If, therefore, it is useless to attempt to limit liability for neurosis by reference to considerations of causality, it is necessary nevertheless to restrict liability for other reasons. In according a claim for compensation to a victim of a corporeal injury, the law wishes to assist him and to facilitate his speedy recovery. It would be contrary to the purpose of the claim for damages if the fact that another must pay the damages would render integration into social life and obligations more difficult or even impossible. For this reason medical opinion points out regularly that the legal regulation of damages must not result in supporting the flight into illness of neurotics set on obtaining damages by way of pensions and in assisting their ‘infantile regression . . .’ [reference]. If the expert evidence shows that the psychological state of the plaintiff, especially his apathy, is to be explained primarily by his—admittedly unconscious—aim to obtain an advantageous settlement of his livelihood or as a fixation on an imaginary legal position—the accident forming an excuse for avoiding the struggle of daily life—it is equitable not to attribute these consequences to the tortfeasor. For the latter cannot be required to contribute to the perpetuation of a condition which, in the end, is harmful to the physical and mental health of the plaintiff. For this reason claims of neurotics with a fixation on asserting legal rights and damages by way of pensions must be set a limit inspired not by the absence of a causal nexus but by the purpose of compensation owed by equitable considerations. As the First Division of the Federal Supreme Court has pointed out appositely [reference], similar considerations moved legal theory and practice to restrict liability for damages to the adequate consequences of the occurrence which caused the damage, although the Code does not lay down such a restriction. If the principle of liability is not to be extended excessively, as it would if the court were to follow the test of strict causality, liability to pay damages must also be limited correspondingly in the present case. Thus the justified interests of social medicine are also satisfied.

Naturally, only a very detailed and careful assessment of the plaintiff’s personality will make it possible to determine correctly the manner and the causes of his neurotic condition.

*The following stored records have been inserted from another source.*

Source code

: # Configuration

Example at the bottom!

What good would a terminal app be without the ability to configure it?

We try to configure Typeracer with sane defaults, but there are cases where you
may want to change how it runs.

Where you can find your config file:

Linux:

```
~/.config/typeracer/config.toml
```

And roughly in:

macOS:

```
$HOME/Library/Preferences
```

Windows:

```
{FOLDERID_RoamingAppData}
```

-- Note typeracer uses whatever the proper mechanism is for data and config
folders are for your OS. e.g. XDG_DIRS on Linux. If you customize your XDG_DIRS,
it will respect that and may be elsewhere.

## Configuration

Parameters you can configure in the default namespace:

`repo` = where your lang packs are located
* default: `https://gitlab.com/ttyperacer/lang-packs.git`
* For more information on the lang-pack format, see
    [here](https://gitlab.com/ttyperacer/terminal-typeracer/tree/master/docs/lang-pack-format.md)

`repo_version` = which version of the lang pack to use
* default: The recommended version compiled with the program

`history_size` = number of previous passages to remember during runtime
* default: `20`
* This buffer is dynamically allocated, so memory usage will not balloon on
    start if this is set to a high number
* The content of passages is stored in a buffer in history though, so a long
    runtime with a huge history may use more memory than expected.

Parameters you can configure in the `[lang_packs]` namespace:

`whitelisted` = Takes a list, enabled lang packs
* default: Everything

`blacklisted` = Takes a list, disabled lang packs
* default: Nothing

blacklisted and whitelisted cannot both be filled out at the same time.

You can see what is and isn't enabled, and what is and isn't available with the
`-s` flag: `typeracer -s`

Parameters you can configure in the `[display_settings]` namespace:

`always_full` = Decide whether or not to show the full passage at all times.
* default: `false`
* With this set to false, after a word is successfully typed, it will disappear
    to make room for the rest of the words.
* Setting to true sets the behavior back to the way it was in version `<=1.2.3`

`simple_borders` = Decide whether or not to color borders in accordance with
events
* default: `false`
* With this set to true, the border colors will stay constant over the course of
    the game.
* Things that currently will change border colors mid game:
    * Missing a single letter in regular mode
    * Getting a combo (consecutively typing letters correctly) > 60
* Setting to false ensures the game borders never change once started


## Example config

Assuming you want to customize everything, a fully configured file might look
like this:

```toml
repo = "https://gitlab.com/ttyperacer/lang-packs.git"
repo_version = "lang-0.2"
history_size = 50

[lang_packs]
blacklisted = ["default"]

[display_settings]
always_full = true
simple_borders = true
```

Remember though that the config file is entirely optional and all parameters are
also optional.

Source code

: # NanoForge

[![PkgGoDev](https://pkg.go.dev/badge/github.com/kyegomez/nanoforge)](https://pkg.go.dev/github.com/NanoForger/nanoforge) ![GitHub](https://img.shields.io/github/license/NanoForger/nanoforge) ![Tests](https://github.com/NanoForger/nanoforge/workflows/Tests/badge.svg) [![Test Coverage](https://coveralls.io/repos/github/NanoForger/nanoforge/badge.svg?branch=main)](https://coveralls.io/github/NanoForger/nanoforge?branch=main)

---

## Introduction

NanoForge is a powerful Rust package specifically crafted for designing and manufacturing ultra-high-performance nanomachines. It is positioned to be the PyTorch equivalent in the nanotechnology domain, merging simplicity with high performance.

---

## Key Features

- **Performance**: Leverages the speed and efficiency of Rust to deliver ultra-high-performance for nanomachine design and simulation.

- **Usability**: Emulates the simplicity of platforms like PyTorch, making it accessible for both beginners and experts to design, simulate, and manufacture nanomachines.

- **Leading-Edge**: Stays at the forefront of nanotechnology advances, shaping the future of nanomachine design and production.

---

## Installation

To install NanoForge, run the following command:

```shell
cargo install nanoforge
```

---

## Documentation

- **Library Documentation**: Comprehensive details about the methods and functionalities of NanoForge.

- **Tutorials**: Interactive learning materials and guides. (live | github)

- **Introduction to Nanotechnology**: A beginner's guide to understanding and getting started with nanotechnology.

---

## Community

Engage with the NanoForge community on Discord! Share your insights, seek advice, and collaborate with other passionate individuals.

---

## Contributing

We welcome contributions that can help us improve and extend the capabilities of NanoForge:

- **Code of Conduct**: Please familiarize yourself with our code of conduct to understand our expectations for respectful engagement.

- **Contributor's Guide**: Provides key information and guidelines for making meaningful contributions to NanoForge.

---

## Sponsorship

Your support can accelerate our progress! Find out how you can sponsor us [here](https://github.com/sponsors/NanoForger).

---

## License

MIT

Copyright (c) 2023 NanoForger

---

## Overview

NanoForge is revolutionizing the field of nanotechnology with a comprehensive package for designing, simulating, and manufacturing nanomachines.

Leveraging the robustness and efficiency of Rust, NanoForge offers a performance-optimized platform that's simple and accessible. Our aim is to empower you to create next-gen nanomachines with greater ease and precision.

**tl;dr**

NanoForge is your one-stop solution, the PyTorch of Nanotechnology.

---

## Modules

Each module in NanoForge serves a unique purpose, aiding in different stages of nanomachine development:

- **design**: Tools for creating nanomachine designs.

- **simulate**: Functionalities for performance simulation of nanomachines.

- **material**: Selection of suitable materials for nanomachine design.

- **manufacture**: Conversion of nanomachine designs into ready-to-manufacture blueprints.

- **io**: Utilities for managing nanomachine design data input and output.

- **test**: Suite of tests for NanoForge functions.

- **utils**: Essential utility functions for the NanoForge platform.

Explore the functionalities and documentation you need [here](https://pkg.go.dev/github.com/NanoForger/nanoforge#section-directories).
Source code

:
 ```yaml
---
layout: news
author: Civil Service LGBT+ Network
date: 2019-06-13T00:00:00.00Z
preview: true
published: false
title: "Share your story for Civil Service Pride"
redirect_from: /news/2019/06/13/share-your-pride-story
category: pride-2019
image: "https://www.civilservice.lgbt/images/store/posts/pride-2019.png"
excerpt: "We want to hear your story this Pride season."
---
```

For this purpose, it will be particularly important to establish the boundary between the emotional disturbance caused by the gravity of the accident, the resulting shock, or the physical medical treatment and that which is inspired, following the ensuing legal position, by fantasies of demands [reference].

4. Even if the Court of Appeal has not considered the decisive legal problems correctly in every respect, its findings suffice to enable it to reject the claim for damages in respect of loss of earning capacity . . . The Court of Appeal was therefore correct in the result in rejecting the claim of the plaintiff for damages in respect of loss of earning capacity.